→ **TASK OBJECTIVE**
The full listing below should be copied verbatim.
•••
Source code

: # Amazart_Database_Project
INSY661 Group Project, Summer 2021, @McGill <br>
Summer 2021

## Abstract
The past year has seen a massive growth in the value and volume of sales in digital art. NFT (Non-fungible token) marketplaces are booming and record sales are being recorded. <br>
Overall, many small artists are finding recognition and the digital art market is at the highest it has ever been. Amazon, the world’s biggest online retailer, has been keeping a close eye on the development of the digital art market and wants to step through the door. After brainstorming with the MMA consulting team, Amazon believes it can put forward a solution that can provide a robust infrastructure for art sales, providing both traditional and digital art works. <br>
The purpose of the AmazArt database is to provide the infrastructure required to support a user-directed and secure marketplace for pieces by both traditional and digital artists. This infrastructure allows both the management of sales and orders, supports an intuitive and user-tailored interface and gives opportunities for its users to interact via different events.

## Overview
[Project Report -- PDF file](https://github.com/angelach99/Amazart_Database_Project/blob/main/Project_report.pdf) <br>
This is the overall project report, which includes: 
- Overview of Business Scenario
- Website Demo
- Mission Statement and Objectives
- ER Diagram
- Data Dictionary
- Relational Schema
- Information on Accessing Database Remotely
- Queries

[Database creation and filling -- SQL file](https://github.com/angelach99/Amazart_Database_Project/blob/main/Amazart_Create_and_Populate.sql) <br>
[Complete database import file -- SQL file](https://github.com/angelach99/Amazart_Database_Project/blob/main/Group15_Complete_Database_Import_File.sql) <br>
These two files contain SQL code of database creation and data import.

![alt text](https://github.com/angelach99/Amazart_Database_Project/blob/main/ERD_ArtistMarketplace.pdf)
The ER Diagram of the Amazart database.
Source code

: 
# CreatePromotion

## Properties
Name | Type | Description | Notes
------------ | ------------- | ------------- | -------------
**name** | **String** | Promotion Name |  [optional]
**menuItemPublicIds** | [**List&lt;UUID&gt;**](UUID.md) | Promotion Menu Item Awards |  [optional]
•••
→ **RESPONSE FOR THIS EXERCISE**
Source code

: # Amazart_Database_Project
INSY661 Group Project, Summer 2021, @McGill <br>
Summer 2021

## Abstract
The past year has seen a massive growth in the value and volume of sales in digital art. NFT (Non-fungible token) marketplaces are booming and record sales are being recorded. <br>
Overall, many small artists are finding recognition and the digital art market is at the highest it has ever been. Amazon, the world’s biggest online retailer, has been keeping a close eye on the development of the digital art market and wants to step through the door. After brainstorming with the MMA consulting team, Amazon believes it can put forward a solution that can provide a robust infrastructure for art sales, providing both traditional and digital art works. <br>
The purpose of the AmazArt database is to provide the infrastructure required to support a user-directed and secure marketplace for pieces by both traditional and digital artists. This infrastructure allows both the management of sales and orders, supports an intuitive and user-tailored interface and gives opportunities for its users to interact via different events.

## Overview
[Project Report -- PDF file](https://github.com/angelach99/Amazart_Database_Project/blob/main/Project_report.pdf) <br>
This is the overall project report, which includes: 
- Overview of Business Scenario
- Website Demo
- Mission Statement and Objectives
- ER Diagram
- Data Dictionary
- Relational Schema
- Information on Accessing Database Remotely
- Queries

[Database creation and filling -- SQL file](https://github.com/angelach99/Amazart_Database_Project/blob/main/Amazart_Create_and_Populate.sql) <br>
[Complete database import file -- SQL file](https://github.com/angelach99/Amazart_Database_Project/blob/main/Group15_Complete_Database_Import_File.sql) <br>
These two files contain SQL code of database creation and data import.

![alt text](https://github.com/angelach99/Amazart_Database_Project/blob/main/ERD_ArtistMarketplace.pdf)
The ER Diagram of the Amazart database.
Source code

: 
# CreatePromotion

## Properties
Name | Type | Description | Notes
------------ | ------------- | ------------- | -------------
**name** | **String** | Promotion Name |  [optional]
**menuItemPublicIds** | [**List&lt;UUID&gt;**](UUID.md) | Promotion Menu Item Awards |  [optional]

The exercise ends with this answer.